Brought to you by Incubus (I know, I think it’s weird, too. Just go with it.)

So, I’ve had a shitty week. I hesitate to go into detail because most people close to me know what went down (and if you’re a pal-o-mine that is unaware, email/skype me and I’d be happy to ramble to you about my problems) but I’ll leave it at this: I was looking for an excuse to get outta town for a couple days.

That’s when Michael, my recently-named inner voice said to me, “Hey, I’m just spit-ballin’ here, but why don’t you go to a chess tournament in Rabat and take eight kids with you without getting any written consent from their parents?”

I like the way Michael thinks. Here follows an account of the past 36 hours.

First of all, it turns out my kids aren’t that awesome at chess. This isn’t really that surprising because they’ve only been playing about 4 months (they started playing around the time I got to site. These two events are NOT correlated. I suck at chess.) They definitely hung in there, and more importantly learned a lot, but for the most part they lost matches early in the rounds and were left with lots of downtime to:

A. freak out at the concession stand (our little town doesn’t have these), and
B. make me take 50 asgajdglshillion photos of them.

After an exhausting photo sesh, I needed a change of pace. Thankfully, at that exact moment a crazy approached me. She started speaking in English and making shifty eyes, then she asked me if I wanted to hear the rap lyrics she wrote in English. I thought she’d never ask! I didn’t have my pen on me and my memory sucks, otherwise I’d share a sample with you now. I have to admit, she wasn’t bad. This anecdote is starting to remind me of how Tenacious D wrote the Greatest Song in the World but couldn’t remember it, so I’ll move on.

Ah yes, dinner time. I guess I shouldn’t have expected much when the club president (who, by the way, looked and acted exactly like John Hammond’s uppity nephew that takes over the company and fucks everything up in Jurassic Park II: The Lost World) told me free food would be provided, but I did hope to eat more than a baguette with a few slices of Spam-esque “meat,” a Coke and an orange. I guess I could have misunderstood him… he speaks to me in a mix of broken English with a heavy accent, French, and Fusa (classical Arabic). I can figure out the English and French okay, but to me, Fusa sounds like the language of Mordor but sped up. It is a tongue I will not utter here.

What was I talking about?

Okay, well if the free food was shitty, what would you expect the free lodging to look like? Hello youth hostel, it’s been awhile. The place really wasn’t that bad. It was clean, the proprietor was nice and there weren’t many other people there so it was quiet. Of course, it was the first hostel experience for a few of the girls, so they were kind of freaked out. Fears were put aside when we started a bit of a photo shoot in the girls room (yep…I had a sleepover with a bunch of tweens. Giggling, late night snacks, talking about (not) getting married….good times).

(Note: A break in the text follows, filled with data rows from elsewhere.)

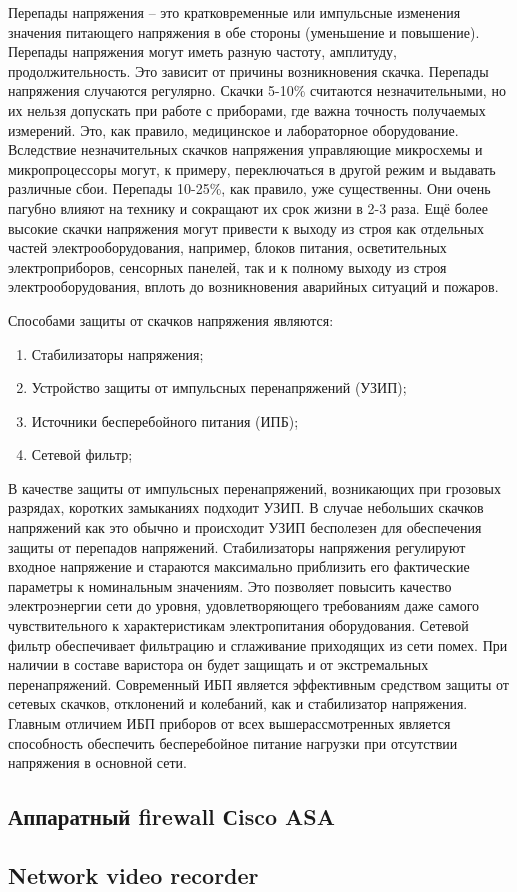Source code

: Перепады напряжения – это кратковременные
или импульсные изменения значения питающего напряжения в обе стороны (уменьшение и
повышение). Перепады напряжения могут иметь разную частоту, амплитуду,
продолжительность. Это зависит от причины возникновения скачка. Перепады напряжения
случаются регулярно. Скачки 5-10\% считаются незначительными, но их нельзя допускать
при работе с приборами, где важна точность получаемых измерений. Это, как правило,
медицинское и лабораторное оборудование. Вследствие незначительных скачков
напряжения управляющие микросхемы и микропроцессоры могут, к примеру,
переключаться в другой режим и выдавать различные сбои. Перепады 10-25\%, как правило,
уже существенны. Они очень пагубно влияют на технику и сокращают их срок жизни в 2-3
раза. Ещё более высокие скачки напряжения могут привести к выходу из строя как
отдельных частей электрооборудования, например, блоков питания, осветительных
электроприборов, сенсорных панелей, так и к полному выходу из строя
электрооборудования, вплоть до возникновения аварийных ситуаций и пожаров. 

Способами защиты от скачков напряжения являются:
\begin{enumerate}
    \item Стабилизаторы напряжения;
    \item Устройство защиты от импульсных перенапряжений (УЗИП);
    \item Источники бесперебойного питания (ИПБ);
    \item Сетевой фильтр;
\end{enumerate}

В качестве защиты от импульсных перенапряжений, возникающих при грозовых разрядах, коротких замыканиях подходит УЗИП. В случае небольших скачков
напряжений как это обычно и происходит УЗИП бесполезен для обеспечения защиты от перепадов напряжений. Стабилизаторы напряжения
регулируют входное напряжение и стараются максимально приблизить его фактические параметры к номинальным значениям. Это позволяет
повысить качество электроэнергии сети до уровня, удовлетворяющего требованиям даже самого чувствительного к характеристикам электропитания оборудования.
Сетевой фильтр обеспечивает фильтрацию и сглаживание приходящих из сети помех. При наличии в составе варистора он будет защищать и от экстремальных перенапряжений. 
Современный ИБП является эффективным средством защиты от сетевых скачков, отклонений и колебаний, как и стабилизатор напряжения.
Главным отличием ИБП приборов от всех вышерассмотренных является способность обеспечить бесперебойное питание нагрузки при отсутствии напряжения в основной сети. 

\subsection{Аппаратный firewall Сisco ASA}



\subsection{Network video recorder}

Which brings us to day two. FUCKING WALID woke me up at 7:15 because he wanted my camera. Mind you, breakfast would not be served until 9:00, and my alarm was set for 8:30, but none of that matters now, I suppose.

Anyway, Walid woke me up because it was very important that he take photos of everyone sitting in the lobby of the hostel for twenty minutes. Did I laugh heartily and in his face when Walid fell backwards out of his chair later that day? Yes. Yes I did.

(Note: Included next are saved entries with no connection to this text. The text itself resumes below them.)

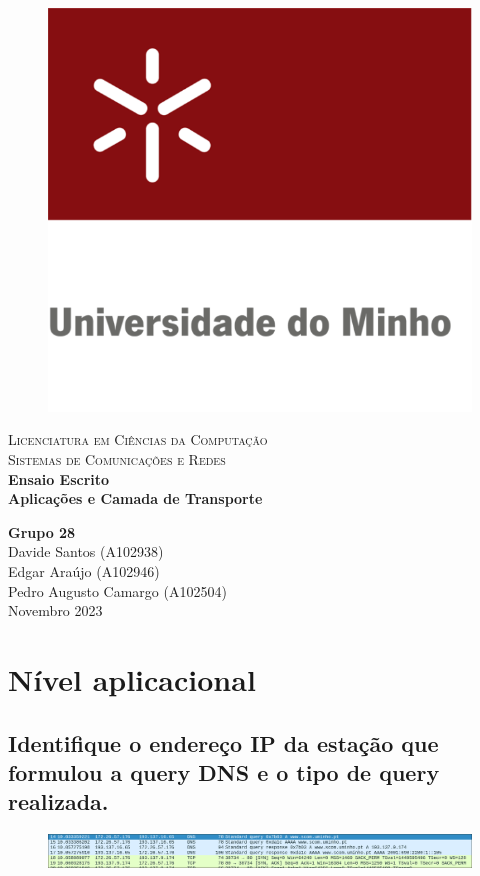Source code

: \documentclass{article}
\begin{document}
\begin{titlepage}

\center %

\newcommand{\HRule}{\rule{\linewidth}{0.4mm}} %

\begin{figure}[h]
    \centering
    \includegraphics[width=0.24\linewidth]{images/uniMinho.jpg}
\end{figure}

\textsc{\Large Licenciatura em Ciências da Computação}\\[0.4cm] %
\textsc{\Large Sistemas de Comunicações e Redes}\\[5cm]

{\Large\bfseries Ensaio Escrito}\\[0.5cm]
{\LARGE \bfseries Aplicações e Camada de Transporte} %


\vspace{5cm} %
{\bfseries Grupo 28} \\ \vspace{3mm}
Davide Santos (A102938) \\ \vspace{3mm}
Edgar Araújo (A102946) \\ \vspace{3mm}
Pedro Augusto Camargo (A102504) \\ \vspace{3mm}
\vspace{0.2cm}
{Novembro 2023}\\[0.2cm] %

\vfill %
\end{titlepage}

\tableofcontents
\pagebreak

\section{Nível aplicacional}
\subsection{Identifique o endereço IP da estação que formulou a query DNS e o tipo de query realizada.}
\begin{figure}[h]
    \centering
    \includegraphics[width=1\linewidth]{images/dns.png}
\end{figure}
\end{document}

Because we had so much downtime, Amin, my Counterpart on this, thought it would be cool to walk around a bit. Parliament was near where we were staying, so I was planning to take pictures of the kids there.

Unfortunately for me, the kids freaked over a group of pigeons and everyone wanted there photo taken with them. This ran my battery down and it died before we even got to the Parliament building. Their loss.

Now it’s 9:00 am. Breakfast is served, and guess what? It was shitty.

Actually breakfast was pretty good, I am just bitter because the only drink they offered was milk. I hesitated to drink mine, convinced some magical man would be coming around momentarily to pour coffee in it, but no dice. (Luckily, I was able to get coffee a bit later in the club’s “Member’s Only” café, of which I am not a member.)

Let’s see…other highlights from day two. Ah yes…

SPOTTED: Moroccan stage mom. I didn’t get a pic of her, but she was legit. Bedazzled track suit, huge sunglasses, camera in hand, constantly hovering over her son, Augustus Gloop.

Even after SPOTTING a stage mom and Roald Dahl character in the flesh, I still needed something to occupy my time. Did I mention I like to doodle?

All my complaining aside, we had a good time. Four of the kids in my group placed in the competition (take THAT, city slickers) and the rest of them were on such sugar highs I don’t think they even knew they were competing.